Come ultime domande per la dottoressa mi riservo quelle più difficili, le domande un po’ spiazzanti, quelle per cui non si ha mai una risposta pronta; guardandola vedo professionalità ed umanità allo stesso tempo e non faccio che chiedermi se sia possibile non portare il lavoro a casa almeno per un giorno, uscire dal reparto, resettare la mente e non pensare almeno per un secondo ad un determinato paziente, ad una terapia o una risonanza. La risposta? Ovviamente no.
– … Non c’è giorno in cui torni a casa senza pensare ai miei pazienti- dice la dottoressa- la cosa che mi salva è il mio camice; il fatto di stare dall’altro lato della scrivania mi permette di non essere troppo succube dei miei sentimenti…di ricordare e utilizzare la professionalità…Una volta feci “l’errore” di andare a casa di un mio paziente… ecco, entrare nel suo mondo, vedere la sua stanza, i suoi giocattoli, la sua quotidianità fu emotivamente troppo per me, scoppiai a piangere.-
Tutto questo mi ha fatto riflettere: c’è forse una possibile linea di confine che divide in questo lavoro il lato emotivo da quello professionale? C’è qualcosa che, anche quando le emozioni sovrastano la razionalità, spinge ad andare avanti sempre? Certo, la gratitudine.
– La cosa che amo di più del mio lavoro, quella che mi rende felice ed appagata di farlo è il sorriso, anche di un solo bambino che ce l’ha fatta, che torna a farmi visita, mi porta un regalo, mi abbraccia, mi racconta la sua vita, che semplicemente mi guarda e mi dice grazie; ecco, questo è il lato più bello del mio lavoro.-
La dottoressa mi sorride, le sue parole sincere e trasparenti mi raccontano tutto senza intermezzi, è rassicurante. Continuo a fissare le pareti alle sue spalle pensando che dietro ogni disegno sul muro, ogni oggetto sulla scrivania c’è il ricordo di un bambino che ha aiutato. – bisogna amarlo profondamente questo lavoro, bisogna amarlo con tutte le proprie forze perché da soddisfazioni inimmaginabili, ti cambia il modo di percepire la vita- dice la dottoressa- sfiorare ogni giorno le estremità della vita e lottare ed onorarla..rende tutto diverso; prendersi cura di questi bambini e sentirsi almeno un po’ utili fa vivere meglio.-
L’ultima domanda che le faccio riguarda una foto, non ho potuto fare a meno di notarla, è bellissima; c’è una luce calda sullo sfondo, la dottoressa ha in braccio una piccola paziente che la stringe forte a sé; si percepisce dai loro sguardi una forte intimità che le unisce, un legame indistruttibile nato proprio lì, in reparto. – Lei è Sofia, ha 9 anni- mi racconta la dottoressa- ha cominciato il suo percorso terapeutico a soli 3 anni e mezzo, ha una storia lunga.

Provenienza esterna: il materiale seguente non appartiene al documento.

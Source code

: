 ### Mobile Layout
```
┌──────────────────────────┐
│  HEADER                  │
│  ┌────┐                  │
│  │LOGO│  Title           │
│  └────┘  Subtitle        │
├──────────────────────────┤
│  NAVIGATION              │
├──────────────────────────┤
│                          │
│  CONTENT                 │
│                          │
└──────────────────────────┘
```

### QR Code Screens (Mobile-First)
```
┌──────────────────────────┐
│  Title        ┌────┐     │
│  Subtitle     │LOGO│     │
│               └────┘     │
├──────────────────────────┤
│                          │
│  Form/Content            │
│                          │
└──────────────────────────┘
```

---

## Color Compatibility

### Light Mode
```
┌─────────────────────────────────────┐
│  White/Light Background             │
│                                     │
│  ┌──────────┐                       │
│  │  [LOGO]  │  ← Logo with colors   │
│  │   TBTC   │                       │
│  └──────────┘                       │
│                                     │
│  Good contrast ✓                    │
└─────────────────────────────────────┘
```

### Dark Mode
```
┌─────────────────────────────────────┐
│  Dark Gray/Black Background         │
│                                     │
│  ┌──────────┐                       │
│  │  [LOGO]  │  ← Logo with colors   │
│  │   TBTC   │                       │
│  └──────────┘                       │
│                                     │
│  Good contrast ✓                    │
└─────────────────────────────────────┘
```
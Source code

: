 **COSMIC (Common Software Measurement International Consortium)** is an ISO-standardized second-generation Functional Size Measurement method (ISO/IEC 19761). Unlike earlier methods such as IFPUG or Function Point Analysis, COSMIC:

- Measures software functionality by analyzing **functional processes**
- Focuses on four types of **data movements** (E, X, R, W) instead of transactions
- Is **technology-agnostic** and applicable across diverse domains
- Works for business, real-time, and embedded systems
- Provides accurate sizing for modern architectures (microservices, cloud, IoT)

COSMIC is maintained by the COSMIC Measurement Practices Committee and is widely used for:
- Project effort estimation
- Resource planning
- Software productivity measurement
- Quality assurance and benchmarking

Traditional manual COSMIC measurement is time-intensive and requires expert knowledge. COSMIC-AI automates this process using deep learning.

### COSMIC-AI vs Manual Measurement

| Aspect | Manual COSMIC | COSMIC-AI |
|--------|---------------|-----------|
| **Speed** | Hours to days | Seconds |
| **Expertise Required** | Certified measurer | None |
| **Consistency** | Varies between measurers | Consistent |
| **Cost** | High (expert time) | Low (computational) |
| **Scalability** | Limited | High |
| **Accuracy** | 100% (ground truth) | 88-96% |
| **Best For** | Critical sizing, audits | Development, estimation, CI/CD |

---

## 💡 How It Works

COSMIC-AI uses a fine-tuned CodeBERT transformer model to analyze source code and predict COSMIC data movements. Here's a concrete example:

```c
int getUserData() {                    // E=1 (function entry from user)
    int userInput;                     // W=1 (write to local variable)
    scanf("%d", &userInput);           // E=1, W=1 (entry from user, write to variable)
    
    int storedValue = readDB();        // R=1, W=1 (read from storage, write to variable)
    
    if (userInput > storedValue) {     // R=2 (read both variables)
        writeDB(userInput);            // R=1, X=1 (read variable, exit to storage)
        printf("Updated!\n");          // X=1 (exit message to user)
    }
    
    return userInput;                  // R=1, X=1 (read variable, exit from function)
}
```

Mi vuole molto bene e si è affezionata a me da subito; ogni volta viene a trovarmi nel mio studio e mi abbraccia, mi annusa, gioca con i miei capelli…è dolcissima.-
Aiutare pazienti come Sofia fa parte della quotidianità per la dottoressa Cacchione, una quotidianità mai scontata che le permette ogni giorno di realizzare se stessa tramite gli altri; è questo in fin dei conti a renderci vivi: la consapevolezza di aver contribuito, seppur in minima parte, alla speranza di chi crede in noi.